Dois autores renomados, Chuck Austen (autor da nova série “Defiant”) e Scott Hoffman (membro da banda Scissor Sisters e autor dos novos livros “Warm Fusion”) também se afirmaram contra a censura.
“Não acredito em banir livros”, disse Chuck Austen ao Expresso. “Este momento preocupa-me, mas acho que é difícil tirar liberdades às pessoas.” O icónico autor, conhecido pelo trabalho em “She-Ra”, “X-Men” e “Vingadores”, considerou que a situação vai corrigir-se a si própria e lembrou o progresso feito desde que ele era miúdo, quando ninguém tinha a coragem de assumir que era gay e muito menos escrever livros sobre isso. “Se vivermos o suficiente vamos ver a mudança a acontecer”, disse.
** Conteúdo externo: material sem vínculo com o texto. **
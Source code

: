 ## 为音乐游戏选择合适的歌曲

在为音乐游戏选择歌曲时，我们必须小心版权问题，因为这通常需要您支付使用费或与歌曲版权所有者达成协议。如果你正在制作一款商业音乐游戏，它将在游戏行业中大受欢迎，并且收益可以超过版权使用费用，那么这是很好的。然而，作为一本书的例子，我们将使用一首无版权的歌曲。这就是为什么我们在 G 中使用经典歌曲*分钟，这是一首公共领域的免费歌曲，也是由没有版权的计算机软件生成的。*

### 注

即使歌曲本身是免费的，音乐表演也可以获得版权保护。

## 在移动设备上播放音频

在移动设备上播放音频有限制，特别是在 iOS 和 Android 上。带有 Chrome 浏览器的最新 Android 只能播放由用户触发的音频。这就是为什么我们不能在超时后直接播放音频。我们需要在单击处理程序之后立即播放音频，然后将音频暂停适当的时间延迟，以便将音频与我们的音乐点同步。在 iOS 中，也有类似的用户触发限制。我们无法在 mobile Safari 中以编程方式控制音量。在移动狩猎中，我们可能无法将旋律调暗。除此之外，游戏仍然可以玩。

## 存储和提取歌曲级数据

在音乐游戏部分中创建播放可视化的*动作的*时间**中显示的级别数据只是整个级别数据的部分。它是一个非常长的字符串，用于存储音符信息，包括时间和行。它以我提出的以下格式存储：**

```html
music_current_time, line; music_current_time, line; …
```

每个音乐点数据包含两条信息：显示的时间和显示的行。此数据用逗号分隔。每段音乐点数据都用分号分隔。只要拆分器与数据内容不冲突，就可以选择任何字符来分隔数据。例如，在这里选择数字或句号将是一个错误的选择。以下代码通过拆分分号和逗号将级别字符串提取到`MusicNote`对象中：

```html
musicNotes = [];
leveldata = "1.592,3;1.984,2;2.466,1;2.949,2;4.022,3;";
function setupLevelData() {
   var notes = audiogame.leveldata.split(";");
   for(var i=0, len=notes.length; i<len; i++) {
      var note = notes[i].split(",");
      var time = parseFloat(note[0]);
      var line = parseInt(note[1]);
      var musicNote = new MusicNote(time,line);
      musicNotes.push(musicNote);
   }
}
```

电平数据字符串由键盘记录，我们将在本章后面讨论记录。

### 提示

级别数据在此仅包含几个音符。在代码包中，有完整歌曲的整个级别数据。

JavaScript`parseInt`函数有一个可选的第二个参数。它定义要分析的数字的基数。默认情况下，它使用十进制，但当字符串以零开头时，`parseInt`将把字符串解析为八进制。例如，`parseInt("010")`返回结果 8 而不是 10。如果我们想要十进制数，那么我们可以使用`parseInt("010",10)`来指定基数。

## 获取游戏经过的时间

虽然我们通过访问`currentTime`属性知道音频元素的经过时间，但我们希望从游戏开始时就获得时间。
Também Scott Hoofman – conhecido em palco como Babydaddy e com concerto marcado para o Meo Kalorama em junho em Lisboa – salientou a forma como a arte sempre foi usada para abordar temas controversos e continuará a sê-lo, enfrentando a censura.
“Por vezes a ficção científica é a forma mais segura de falar de temas que não podem ser expressados literalmente”, disse. “Creio que um dos motivos pelos quais a ‘Twilight Zone’ existiu foi para falar da política da altura sem ser literal, e dar às pessoas comentário de forma codificada.”
O tema da banda desenhada, filmes e séries como expressão e até preditor de mudanças sociopolíticas permeou várias conversas na WonderCon 2025, que juntou dezenas de milhares de fãs, escritores, atores e ‘cosplayers’ em Anaheim. O evento é uma espécie de aquecimento para a Comic-Con, que regressará a San Diego entre 24 e 27 de julho.